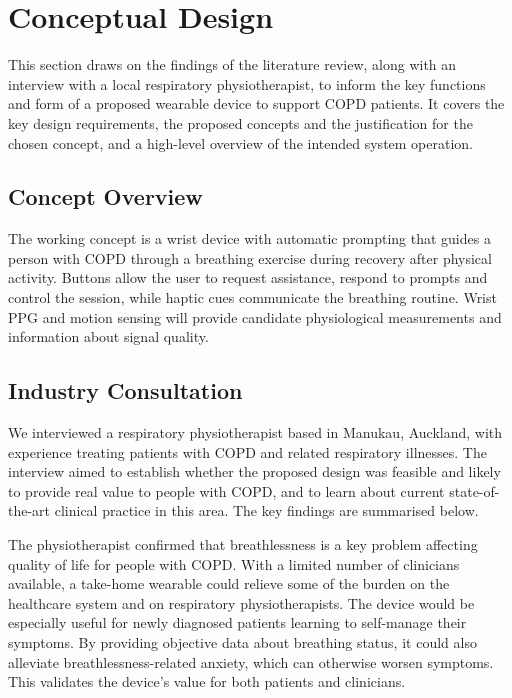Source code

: \section{Conceptual Design}
\label{sec:conceptual-design}

This section draws on the findings of the literature review, along with an interview with a local respiratory physiotherapist, to inform the key functions and form of a proposed wearable device to support COPD patients. It covers the key design requirements, the proposed concepts and the justification for the chosen concept, and a high-level overview of the intended system operation.

\subsection{Concept Overview}
The working concept is a wrist device with automatic prompting that guides a person with COPD through a breathing exercise during recovery after physical activity. Buttons allow the user to request assistance, respond to prompts and control the session, while haptic cues communicate the breathing routine. Wrist PPG and motion sensing will provide candidate physiological measurements and information about signal quality.

\subsection{Industry Consultation}
We interviewed a respiratory physiotherapist based in Manukau, Auckland, with experience treating patients with COPD and related respiratory illnesses. The interview aimed to establish whether the proposed design was feasible and likely to provide real value to people with COPD, and to learn about current state-of-the-art clinical practice in this area. The key findings are summarised below.

The physiotherapist confirmed that breathlessness is a key problem affecting quality of life for people with COPD. With a limited number of clinicians available, a take-home wearable could relieve some of the burden on the healthcare system and on respiratory physiotherapists. The device would be especially useful for newly diagnosed patients learning to self-manage their symptoms. By providing objective data about breathing status, it could also alleviate breathlessness-related anxiety, which can otherwise worsen symptoms. This validates the device's value for both patients and clinicians.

_ _ _

## Problem
Transcribe exactly, please, the lines between the start of the records above and the line holding "We interviewed a", counting both of those lines and omitting pictures.

## Exercise output
Source code

: \section{Conceptual Design}
\label{sec:conceptual-design}

This section draws on the findings of the literature review, along with an interview with a local respiratory physiotherapist, to inform the key functions and form of a proposed wearable device to support COPD patients. It covers the key design requirements, the proposed concepts and the justification for the chosen concept, and a high-level overview of the intended system operation.

\subsection{Concept Overview}
The working concept is a wrist device with automatic prompting that guides a person with COPD through a breathing exercise during recovery after physical activity. Buttons allow the user to request assistance, respond to prompts and control the session, while haptic cues communicate the breathing routine. Wrist PPG and motion sensing will provide candidate physiological measurements and information about signal quality.

\subsection{Industry Consultation}
We interviewed a respiratory physiotherapist based in Manukau, Auckland, with experience treating patients with COPD and related respiratory illnesses. The interview aimed to establish whether the proposed design was feasible and likely to provide real value to people with COPD, and to learn about current state-of-the-art clinical practice in this area. The key findings are summarised below.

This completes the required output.